Aim of the exercise: Which lines in the data below contain the word "unsustainable"? Return each of them.

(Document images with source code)
========

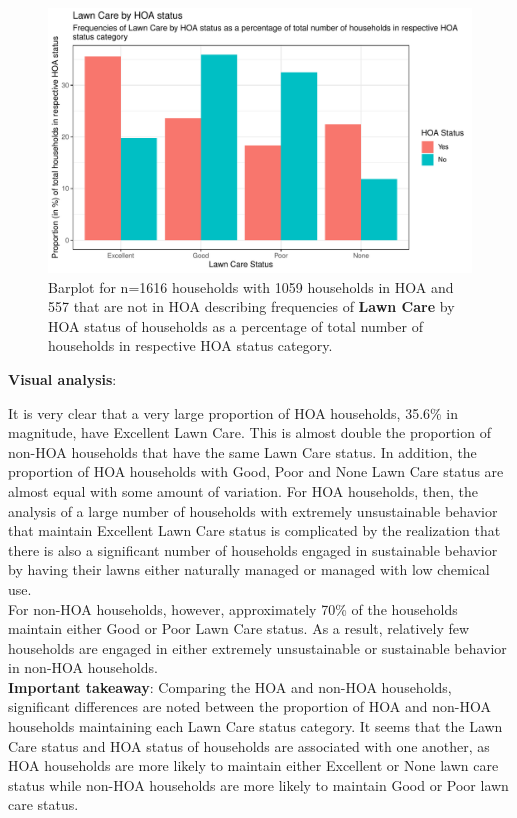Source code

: \documentclass{article}
\begin{document}
\begin{figure}[H]
\centering
\includegraphics{part2-015}
\caption{Barplot for n=1616 households with 1059 households in HOA and 557 that are not in HOA describing
frequencies of \textbf{Lawn Care} by HOA status of households as a percentage of total number of households in respective HOA status category.} \label{Fig:Plot1}
\end{figure}

\textbf{Visual analysis}:

It is very clear that a very large proportion of HOA households, 35.6\% in magnitude, have Excellent Lawn Care. This is almost double the proportion of non-HOA households that have the same Lawn Care status. In addition, the proportion of HOA households with Good, Poor and None Lawn Care status are almost equal with some amount of variation. For HOA households, then, the analysis of a large number of households with extremely unsustainable behavior that maintain Excellent Lawn Care status is complicated by the realization that there is also a significant number of households engaged in sustainable behavior by having their lawns either naturally managed or managed with low chemical use.\\

For non-HOA households, however, approximately 70\% of the households maintain either Good or Poor Lawn Care status. As a result, relatively few households are engaged in either extremely unsustainable or sustainable behavior in non-HOA households.\\

\textbf{Important takeaway}: Comparing the HOA and non-HOA households, significant differences are noted between the proportion of HOA and non-HOA households maintaining each Lawn Care status category. It seems that the Lawn Care status and HOA status of households are associated with one another, as HOA households are more likely to maintain either Excellent or None lawn care status while non-HOA households are more likely to maintain Good or Poor lawn care status. \\
\end{document}
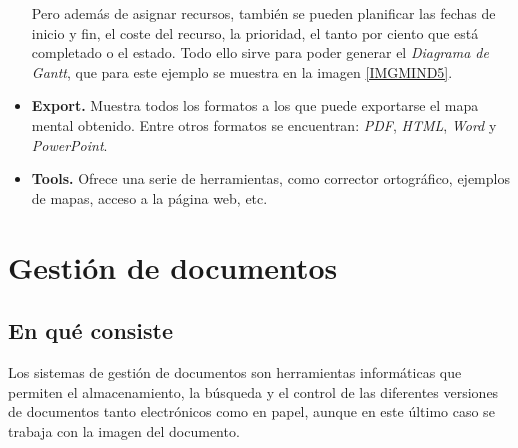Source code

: \documentclass[11pt,a4paper,spanish,twoside]{report}
\begin{document}
\begin{itemize}

            Pero además de asignar recursos, también se pueden
            planificar las fechas de inicio y fin, el coste del recurso, la
            prioridad, el tanto por ciento que está completado o el
            estado. Todo ello sirve para poder generar el \emph{Diagrama de
              Gantt}, que para este ejemplo se muestra en la imagen
            \ref{IMGMIND5}.


          \item \textbf{Export.} Muestra todos los formatos a los que puede
            exportarse el mapa mental obtenido. Entre otros formatos se
            encuentran: \emph{PDF}, \emph{HTML}, \emph{Word} y
            \emph{PowerPoint}.

          \item \textbf{Tools.} Ofrece una serie de herramientas, como
            corrector ortográfico, ejemplos de mapas, acceso a la página web,
            etc.

        \end{itemize}

\chapter{Gestión de documentos}
\section{En qué consiste}

Los sistemas de gestión de documentos son herramientas informáticas que
permiten el almacenamiento, la búsqueda y el control de las diferentes
versiones de documentos tanto electrónicos como en papel, aunque en este
último caso se trabaja con la imagen del documento. 
\end{document}
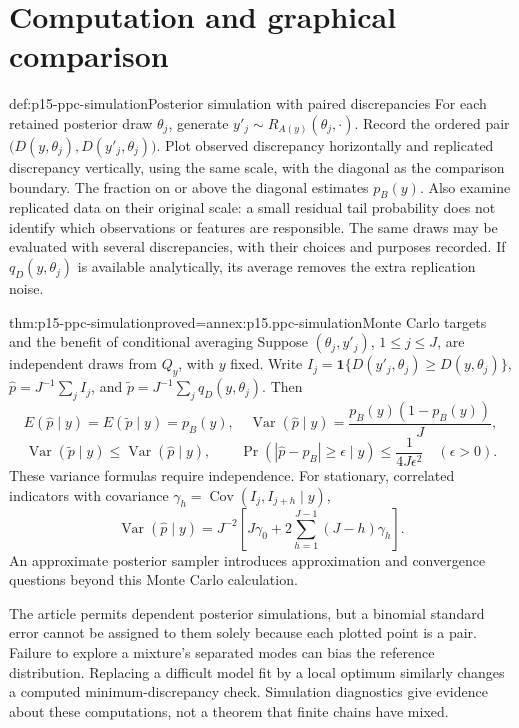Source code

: \section{Computation and graphical comparison}
\label{sec:p15-ppc-computation}

\begin{hbmethod}{def:p15-ppc-simulation}{Posterior simulation with paired discrepancies}
For each retained posterior draw \(\theta_j\), generate
\(y'_j\sim R_{A(y)}(\theta_j,\cdot)\). Record the ordered pair
\(\bigl(D(y,\theta_j),D(y'_j,\theta_j)\bigr)\).
Plot observed discrepancy horizontally and replicated discrepancy vertically,
using the same scale, with the diagonal as the comparison boundary.
The fraction on or above the diagonal estimates \(p_B(y)\).
Also examine replicated data on their original scale: a small residual tail
probability does not identify which observations or features are responsible.
The same draws may be evaluated with several discrepancies, with their choices
and purposes recorded. If \(q_D(y,\theta_j)\) is available analytically,
its average removes the extra replication noise.
\end{hbmethod}

\begin{hbtheorem}{thm:p15-ppc-simulation}{proved=annex:p15.ppc-simulation}{Monte Carlo targets and the benefit of conditional averaging}
Suppose \((\theta_j,y'_j)\), \(1\leq j\leq J\), are independent draws
from \(Q_y\), with \(y\) fixed. Write
\(I_j=\mathbf1\{D(y'_j,\theta_j)\geq D(y,\theta_j)\}\),
\(\widehat p=J^{-1}\sum_j I_j\), and
\(\widetilde p=J^{-1}\sum_jq_D(y,\theta_j)\). Then
\[
 E(\widehat p\mid y)=E(\widetilde p\mid y)=p_B(y),\quad
 \operatorname{Var}(\widehat p\mid y)=\frac{p_B(y)(1-p_B(y))}{J},
\]
\[
 \operatorname{Var}(\widetilde p\mid y)
 \leq\operatorname{Var}(\widehat p\mid y),\qquad
 \Pr(|\widehat p-p_B|\geq\epsilon\mid y)
 \leq\frac1{4J\epsilon^2}\quad(\epsilon>0).
\]
These variance formulas require independence. For stationary, correlated
indicators with covariance \(\gamma_h=\operatorname{Cov}(I_j,I_{j+h}\mid y)\),
\[
 \operatorname{Var}(\widehat p\mid y)
 =J^{-2}\left[J\gamma_0+2\sum_{h=1}^{J-1}(J-h)\gamma_h\right].
\]
An approximate posterior sampler introduces approximation and convergence
questions beyond this Monte Carlo calculation.
\end{hbtheorem}

The article permits dependent posterior simulations, but a binomial standard
error cannot be assigned to them solely because each plotted point is a pair.
Failure to explore a mixture's separated modes can bias the reference
distribution. Replacing a difficult model fit by a local optimum similarly
changes a computed minimum-discrepancy check. Simulation diagnostics give
evidence about these computations, not a theorem that finite chains have mixed.

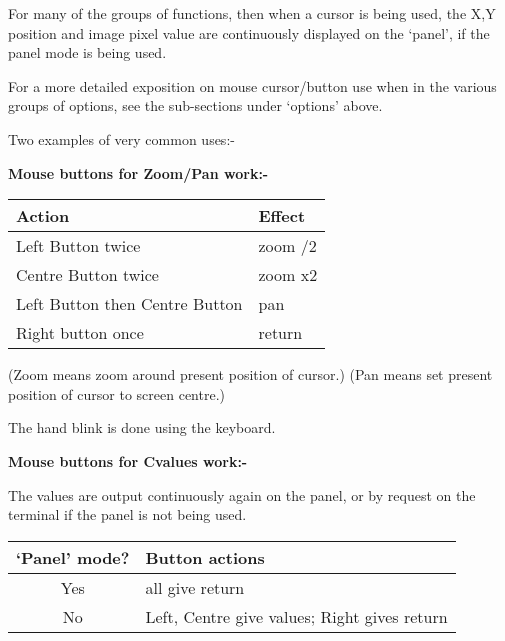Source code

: \begin{small}
{{ For many of the groups of functions, then when a cursor is being
 used, the X,Y position and image pixel value are continuously
 displayed on the `panel', if the panel mode is being used.

 For a more detailed exposition on mouse cursor/button use when
 in the various groups of options, see the sub-sections under 
 `options' above.

 Two examples of very common uses:-
   
{\bf \hspace*{4ex}      Mouse buttons for Zoom/Pan work:- }

\hspace*{4ex}\begin{tabular}{|l|l|}\hline
Action                         & Effect \\ \hline
Left Button twice              & zoom /2 \\
Centre Button twice            & zoom x2 \\
Left Button then Centre Button & pan \\
Right button once              & return \\ \hline
\end{tabular}
                                                                              
(Zoom means zoom around present position of cursor.) \newline
(Pan means set present position of cursor to screen centre.)
                                                                              
                                                                              
The hand blink is done using the keyboard.
                                                                              
{\bf \hspace*{4ex}      Mouse buttons for Cvalues work:- }

The values are output continuously again on the panel, or by
request on the terminal if the panel is not being used.

\hspace*{4ex}\begin{tabular}{|c|l|} \hline
      `Panel' mode?  &  Button actions \\ \hline
           Yes       &  all give return \\
           No        &  Left, Centre give values; Right gives return \\
\hline\end{tabular}
                                                                              
}}
\end{small}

========

Answer below:
It is very clear that a very large proportion of HOA households, 35.6\% in magnitude, have Excellent Lawn Care. This is almost double the proportion of non-HOA households that have the same Lawn Care status. In addition, the proportion of HOA households with Good, Poor and None Lawn Care status are almost equal with some amount of variation. For HOA households, then, the analysis of a large number of households with extremely unsustainable behavior that maintain Excellent Lawn Care status is complicated by the realization that there is also a significant number of households engaged in sustainable behavior by having their lawns either naturally managed or managed with low chemical use.\\
For non-HOA households, however, approximately 70\% of the households maintain either Good or Poor Lawn Care status. As a result, relatively few households are engaged in either extremely unsustainable or sustainable behavior in non-HOA households.\\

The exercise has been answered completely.